▸ WORK TO COMPLETE
The required answer is an exact copy of every entry underneath.
────────
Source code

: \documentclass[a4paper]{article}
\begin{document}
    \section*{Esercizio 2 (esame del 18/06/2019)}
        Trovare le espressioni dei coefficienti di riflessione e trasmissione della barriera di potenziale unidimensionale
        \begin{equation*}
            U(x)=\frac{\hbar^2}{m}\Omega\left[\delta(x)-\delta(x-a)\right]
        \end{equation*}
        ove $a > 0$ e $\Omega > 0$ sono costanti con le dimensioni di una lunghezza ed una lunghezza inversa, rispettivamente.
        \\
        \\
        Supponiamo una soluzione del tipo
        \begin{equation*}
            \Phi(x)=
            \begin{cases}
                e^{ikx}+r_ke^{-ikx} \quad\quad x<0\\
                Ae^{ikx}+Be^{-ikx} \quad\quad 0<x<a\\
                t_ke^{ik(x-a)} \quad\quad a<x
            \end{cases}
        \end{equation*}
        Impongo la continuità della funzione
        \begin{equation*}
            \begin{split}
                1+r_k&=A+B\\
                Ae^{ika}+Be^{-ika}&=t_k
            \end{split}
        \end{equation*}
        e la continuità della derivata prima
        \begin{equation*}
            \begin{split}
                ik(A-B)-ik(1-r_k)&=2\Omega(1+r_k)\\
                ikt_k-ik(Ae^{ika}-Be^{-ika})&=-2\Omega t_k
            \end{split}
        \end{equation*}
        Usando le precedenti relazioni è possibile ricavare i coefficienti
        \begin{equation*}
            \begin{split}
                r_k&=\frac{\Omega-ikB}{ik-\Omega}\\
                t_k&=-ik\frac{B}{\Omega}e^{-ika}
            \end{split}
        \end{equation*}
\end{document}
────────
▸ TASK OUTPUT
Source code

: \documentclass[a4paper]{article}
\begin{document}
    \section*{Esercizio 2 (esame del 18/06/2019)}
        Trovare le espressioni dei coefficienti di riflessione e trasmissione della barriera di potenziale unidimensionale
        \begin{equation*}
            U(x)=\frac{\hbar^2}{m}\Omega\left[\delta(x)-\delta(x-a)\right]
        \end{equation*}
        ove $a > 0$ e $\Omega > 0$ sono costanti con le dimensioni di una lunghezza ed una lunghezza inversa, rispettivamente.
        \\
        \\
        Supponiamo una soluzione del tipo
        \begin{equation*}
            \Phi(x)=
            \begin{cases}
                e^{ikx}+r_ke^{-ikx} \quad\quad x<0\\
                Ae^{ikx}+Be^{-ikx} \quad\quad 0<x<a\\
                t_ke^{ik(x-a)} \quad\quad a<x
            \end{cases}
        \end{equation*}
        Impongo la continuità della funzione
        \begin{equation*}
            \begin{split}
                1+r_k&=A+B\\
                Ae^{ika}+Be^{-ika}&=t_k
            \end{split}
        \end{equation*}
        e la continuità della derivata prima
        \begin{equation*}
            \begin{split}
                ik(A-B)-ik(1-r_k)&=2\Omega(1+r_k)\\
                ikt_k-ik(Ae^{ika}-Be^{-ika})&=-2\Omega t_k
            \end{split}
        \end{equation*}
        Usando le precedenti relazioni è possibile ricavare i coefficienti
        \begin{equation*}
            \begin{split}
                r_k&=\frac{\Omega-ikB}{ik-\Omega}\\
                t_k&=-ik\frac{B}{\Omega}e^{-ika}
            \end{split}
        \end{equation*}
\end{document}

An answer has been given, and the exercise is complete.